Work required >>
Search the entries for the word "your". Copy each line in which it is found.

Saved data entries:
——

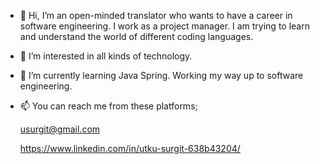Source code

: - 👋 Hi, I’m an open-minded translator who wants to have a career in software engineering. I work as a project manager. I am trying to learn and understand the world of different coding languages. 
- 👀 I’m interested in all kinds of technology. 
- 🌱 I’m currently learning Java Spring. Working my way up to software engineering.
- 📫 You can reach me from these platforms;
 
  usurgit@gmail.com
 
  https://www.linkedin.com/in/utku-surgit-638b43204/

<!---
utkusrgt/utkusrgt is a ✨ special ✨ repository because its `README.md` (this file) appears on your GitHub profile.
You can click the Preview link to take a look at your changes.
--->
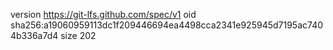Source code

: version https://git-lfs.github.com/spec/v1
oid sha256:a19060959113dc1f209446694ea4498cca2341e925945d7195ac7404b336a7d4
size 202
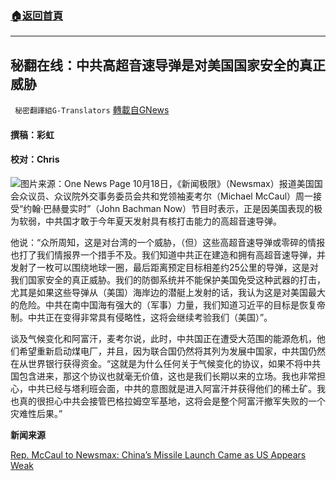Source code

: ###  [:house:返回首頁](https://github.com/ourhimalayas/txt)
---


## 秘翻在线：中共高超音速导弹是对美国国家安全的真正威胁
` 秘密翻譯組G-Translators` [轉載自GNews](https://gnews.org/zh-hans/1603969/)

#### 撰稿：彩虹

#### 校对：Chris
![](https://assets.gnews.org/wp-content/uploads/2021/10/图片1-2-14.jpg)图片来源：One News Page
10月18日，《新闻极限》（Newsmax）报道美国国会众议员、众议院外交事务委员会共和党领袖麦考尔（Michael McCaul）周一接受“约翰·巴赫曼实时”（John Bachman Now）节目时表示，正是因美国表现的极为软弱，中共国才敢于今年夏天发射具有核打击能力的高超音速导弹。

他说：“众所周知，这是对台湾的一个威胁，（但）这些高超音速导弹或零碎的情报也打了我们情报界一个措手不及。我们知道中共正在建造和拥有高超音速导弹，并发射了一枚可以围绕地球一圈，最后距离预定目标相差约25公里的导弹，这是对我们国家安全的真正威胁。我们的防御系统并不能保护美国免受这种武器的打击，尤其是如果这些导弹从（美国）海岸边的潜艇上发射的话，我认为这是对美国最大的危险。中共在南中国海有强大的（军事）力量，我们知道习近平的目标是恢复帝制。中共正在变得非常具有侵略性，这将会继续考验我们（美国）”。

谈及气候变化和阿富汗，麦考尔说，此时，中共国正在遭受大范围的能源危机，他们希望重新启动煤电厂，并且，因为联合国仍然将其列为发展中国家，中共国仍然在从世界银行获得资金。“这就是为什么任何关于气候变化的协议，如果不将中共国包含进来，那这个协议也就毫无价值，这也是我们长期以来的立场。我也非常担心，中共已经与塔利班会面，中共的意图就是进入阿富汗并获得他们的稀土矿。我也真的很担心中共会接管巴格拉姆空军基地，这将会是整个阿富汗撤军失败的一个灾难性后果。”

**新闻来源**

[Rep. McCaul to Newsmax: China’s Missile Launch Came as US Appears Weak](https://www.newsmax.com/newsmax-tv/mccaul-china-hypersonicmissiles/2021/10/18/id/1041004/)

——

Exercise answer >>
utkusrgt/utkusrgt is a ✨ special ✨ repository because its `README.md` (this file) appears on your GitHub profile.
You can click the Preview link to take a look at your changes.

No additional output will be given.